How can I show $R^n$ is dense in $S^n$?

Question

How can I show $R^n$ is dense in $S^n$? I wanted to show $S^n$ is compactification of $R^n$. for this I need $R^n$ is not compact, for this there is no problem, and $S^n$ is compact, I did it with stereography, because it's covered by finite open set, Now I want to show $R^n$ is dense in $S^n$, for this maybe easier work with $(0,1)$ instead of $R$ because they are isomorphic, Is that correct? could you help me for further?

Answer 1

If $\Bbb R^n$ is realized as the obvious homeomorphic copy $X \subset S^n$ of it inside the one-point compactification $S^n$, then just note that any neighborhood of the point $\infty$ at infinity, in the one point compactification $S^n$, intersects $X$.

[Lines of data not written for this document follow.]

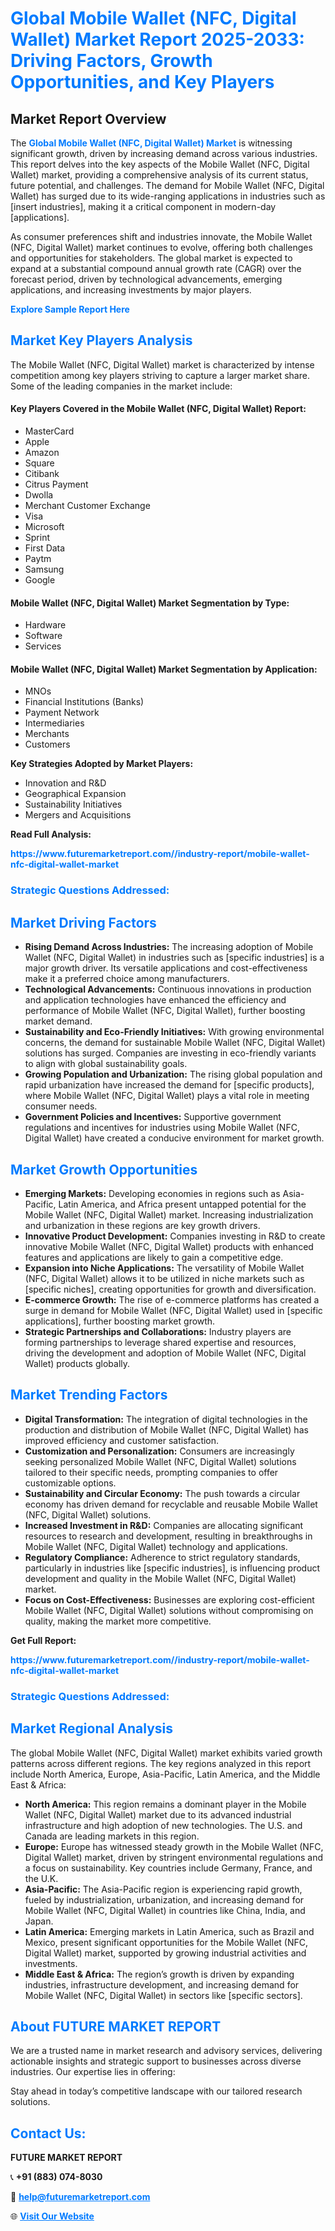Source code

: <h1 style="color: #007BFF;">Global Mobile Wallet (NFC, Digital Wallet) Market Report 2025-2033: Driving Factors, Growth Opportunities, and Key Players</h1>

<section id="overview">
<h2>Market Report Overview</h2>
<p>The <a href="https://www.futuremarketreport.com//industry-report/mobile-wallet-nfc-digital-wallet-market" style="color: #007BFF; text-decoration: none;"><strong>Global Mobile Wallet (NFC, Digital Wallet) Market</strong></a> is witnessing significant growth, driven by increasing demand across various industries. This report delves into the key aspects of the Mobile Wallet (NFC, Digital Wallet) market, providing a comprehensive analysis of its current status, future potential, and challenges. The demand for Mobile Wallet (NFC, Digital Wallet) has surged due to its wide-ranging applications in industries such as [insert industries], making it a critical component in modern-day [applications].</p>
<p>As consumer preferences shift and industries innovate, the Mobile Wallet (NFC, Digital Wallet) market continues to evolve, offering both challenges and opportunities for stakeholders. The global market is expected to expand at a substantial compound annual growth rate (CAGR) over the forecast period, driven by technological advancements, emerging applications, and increasing investments by major players.</p>
</section>

<section id="overview">
<p><a href="https://www.futuremarketreport.com//request-sample/reportId=61430" style="color: #007BFF; text-decoration: none;"><strong>Explore Sample Report Here</strong></a></p>
</section>

<section id="key-players">
<h2 style="color: #007BFF;">Market Key Players Analysis</h2>
<p>The Mobile Wallet (NFC, Digital Wallet) market is characterized by intense competition among key players striving to capture a larger market share. Some of the leading companies in the market include:</p>
<h4>Key Players Covered in the Mobile Wallet (NFC, Digital Wallet) Report:</h4>
<ul><li>MasterCard</li><li>Apple</li><li>Amazon</li><li>Square</li><li>Citibank</li><li>Citrus Payment</li><li>Dwolla</li><li>Merchant Customer Exchange</li><li>Visa</li><li>Microsoft</li><li>Sprint</li><li>First Data</li><li>Paytm</li><li>Samsung</li><li>Google</li></ul>
<h4>Mobile Wallet (NFC, Digital Wallet) Market Segmentation by Type:</h4>
<ul><li>Hardware</li><li>Software</li><li>Services</li></ul>

<h4>Mobile Wallet (NFC, Digital Wallet) Market Segmentation by Application:</h4>
<ul><li>MNOs</li><li>Financial Institutions (Banks)</li><li>Payment Network</li><li>Intermediaries</li><li>Merchants</li><li>Customers</li></ul>
<p><strong>Key Strategies Adopted by Market Players:</strong></p>
<ul>
<li>Innovation and R&D</li>
<li>Geographical Expansion</li>
<li>Sustainability Initiatives</li>
<li>Mergers and Acquisitions</li>
</ul>
</section>

<section>
<p><strong>Read Full Analysis: </strong></p><a href="https://www.futuremarketreport.com//industry-report/mobile-wallet-nfc-digital-wallet-market" style="color: #007BFF; text-decoration: none;"><strong>https://www.futuremarketreport.com//industry-report/mobile-wallet-nfc-digital-wallet-market</strong></a>
<h3 style="color: #007BFF;">Strategic Questions Addressed:</h3>
</section>

<section id="driving-factors">
<h2 style="color: #007BFF;">Market Driving Factors</h2>
<ul>
<li><strong>Rising Demand Across Industries:</strong> The increasing adoption of Mobile Wallet (NFC, Digital Wallet) in industries such as [specific industries] is a major growth driver. Its versatile applications and cost-effectiveness make it a preferred choice among manufacturers.</li>
<li><strong>Technological Advancements:</strong> Continuous innovations in production and application technologies have enhanced the efficiency and performance of Mobile Wallet (NFC, Digital Wallet), further boosting market demand.</li>
<li><strong>Sustainability and Eco-Friendly Initiatives:</strong> With growing environmental concerns, the demand for sustainable Mobile Wallet (NFC, Digital Wallet) solutions has surged. Companies are investing in eco-friendly variants to align with global sustainability goals.</li>
<li><strong>Growing Population and Urbanization:</strong> The rising global population and rapid urbanization have increased the demand for [specific products], where Mobile Wallet (NFC, Digital Wallet) plays a vital role in meeting consumer needs.</li>
<li><strong>Government Policies and Incentives:</strong> Supportive government regulations and incentives for industries using Mobile Wallet (NFC, Digital Wallet) have created a conducive environment for market growth.</li>
</ul>
</section>

<section id="growth-opportunities">
<h2 style="color: #007BFF;">Market Growth Opportunities</h2>
<ul>
<li><strong>Emerging Markets:</strong> Developing economies in regions such as Asia-Pacific, Latin America, and Africa present untapped potential for the Mobile Wallet (NFC, Digital Wallet) market. Increasing industrialization and urbanization in these regions are key growth drivers.</li>
<li><strong>Innovative Product Development:</strong> Companies investing in R&D to create innovative Mobile Wallet (NFC, Digital Wallet) products with enhanced features and applications are likely to gain a competitive edge.</li>
<li><strong>Expansion into Niche Applications:</strong> The versatility of Mobile Wallet (NFC, Digital Wallet) allows it to be utilized in niche markets such as [specific niches], creating opportunities for growth and diversification.</li>
<li><strong>E-commerce Growth:</strong> The rise of e-commerce platforms has created a surge in demand for Mobile Wallet (NFC, Digital Wallet) used in [specific applications], further boosting market growth.</li>
<li><strong>Strategic Partnerships and Collaborations:</strong> Industry players are forming partnerships to leverage shared expertise and resources, driving the development and adoption of Mobile Wallet (NFC, Digital Wallet) products globally.</li>
</ul>
</section>

<section id="trending-factors">
<h2 style="color: #007BFF;">Market Trending Factors</h2>
<ul>
<li><strong>Digital Transformation:</strong> The integration of digital technologies in the production and distribution of Mobile Wallet (NFC, Digital Wallet) has improved efficiency and customer satisfaction.</li>
<li><strong>Customization and Personalization:</strong> Consumers are increasingly seeking personalized Mobile Wallet (NFC, Digital Wallet) solutions tailored to their specific needs, prompting companies to offer customizable options.</li>
<li><strong>Sustainability and Circular Economy:</strong> The push towards a circular economy has driven demand for recyclable and reusable Mobile Wallet (NFC, Digital Wallet) solutions.</li>
<li><strong>Increased Investment in R&D:</strong> Companies are allocating significant resources to research and development, resulting in breakthroughs in Mobile Wallet (NFC, Digital Wallet) technology and applications.</li>
<li><strong>Regulatory Compliance:</strong> Adherence to strict regulatory standards, particularly in industries like [specific industries], is influencing product development and quality in the Mobile Wallet (NFC, Digital Wallet) market.</li>
<li><strong>Focus on Cost-Effectiveness:</strong> Businesses are exploring cost-efficient Mobile Wallet (NFC, Digital Wallet) solutions without compromising on quality, making the market more competitive.</li>
</ul>
</section>

<section>
<p><strong>Get Full Report: </strong></p><a href="https://www.futuremarketreport.com//industry-report/mobile-wallet-nfc-digital-wallet-market" style="color: #007BFF; text-decoration: none;"><strong>https://www.futuremarketreport.com//industry-report/mobile-wallet-nfc-digital-wallet-market</strong></a>
<h3 style="color: #007BFF;">Strategic Questions Addressed:</h3>
</section>


<section id="regional-analysis">
<h2 style="color: #007BFF;">Market Regional Analysis</h2>
<p>The global Mobile Wallet (NFC, Digital Wallet) market exhibits varied growth patterns across different regions. The key regions analyzed in this report include North America, Europe, Asia-Pacific, Latin America, and the Middle East & Africa:</p>
<ul>
<li><strong>North America:</strong> This region remains a dominant player in the Mobile Wallet (NFC, Digital Wallet) market due to its advanced industrial infrastructure and high adoption of new technologies. The U.S. and Canada are leading markets in this region.</li>
<li><strong>Europe:</strong> Europe has witnessed steady growth in the Mobile Wallet (NFC, Digital Wallet) market, driven by stringent environmental regulations and a focus on sustainability. Key countries include Germany, France, and the U.K.</li>
<li><strong>Asia-Pacific:</strong> The Asia-Pacific region is experiencing rapid growth, fueled by industrialization, urbanization, and increasing demand for Mobile Wallet (NFC, Digital Wallet) in countries like China, India, and Japan.</li>
<li><strong>Latin America:</strong> Emerging markets in Latin America, such as Brazil and Mexico, present significant opportunities for the Mobile Wallet (NFC, Digital Wallet) market, supported by growing industrial activities and investments.</li>
<li><strong>Middle East & Africa:</strong> The region’s growth is driven by expanding industries, infrastructure development, and increasing demand for Mobile Wallet (NFC, Digital Wallet) in sectors like [specific sectors].</li>
</ul>
</section>

<footer>
<h2 style="color: #007BFF;">About FUTURE MARKET REPORT</h2>
<p>We are a trusted name in market research and advisory services, delivering actionable insights and strategic support to businesses across diverse industries. Our expertise lies in offering:</p>

<p>Stay ahead in today’s competitive landscape with our tailored research solutions.</p>

<h2 style="color: #007BFF;">Contact Us:</h2>
<p><strong>FUTURE MARKET REPORT</strong></p>
<p>📞 <strong>+91 (883) 074-8030</strong></p>
<p>📧 <strong><a href="mailto:help@futuremarketreport.com" style="color: #007BFF;">help@futuremarketreport.com</a></strong></p>
<p>🌐 <strong><a href="https://www.futuremarketreport.com/" style="color: #007BFF;">Visit Our Website</a></strong></p>
</footer>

So $\infty$ is a limit point of $X\subset S^n$, and tautologically the only limit point as $S^n - \Bbb R^n$ contains nothing except $\infty$. Thus taking closure adds the point at infinity to $X$, hence $\text{cl}(X) = S^n$. That proves that $X$ is dense in $S^n$.

Answer 2

If $X$ is a topological space and $a\in X$ is not an isolated point, then $X\setminus\{a\}$ is dense in $X$. Indeed, any open subset $U$ of $X$ that fails to intersect $X\setminus\{a\}$ must ba a subset of $\{a\}$. As $\{a\}$ is not open, such $U$ must be empty. In other words, every non-empty open $U$ intersects $X\setminus\{a\}$.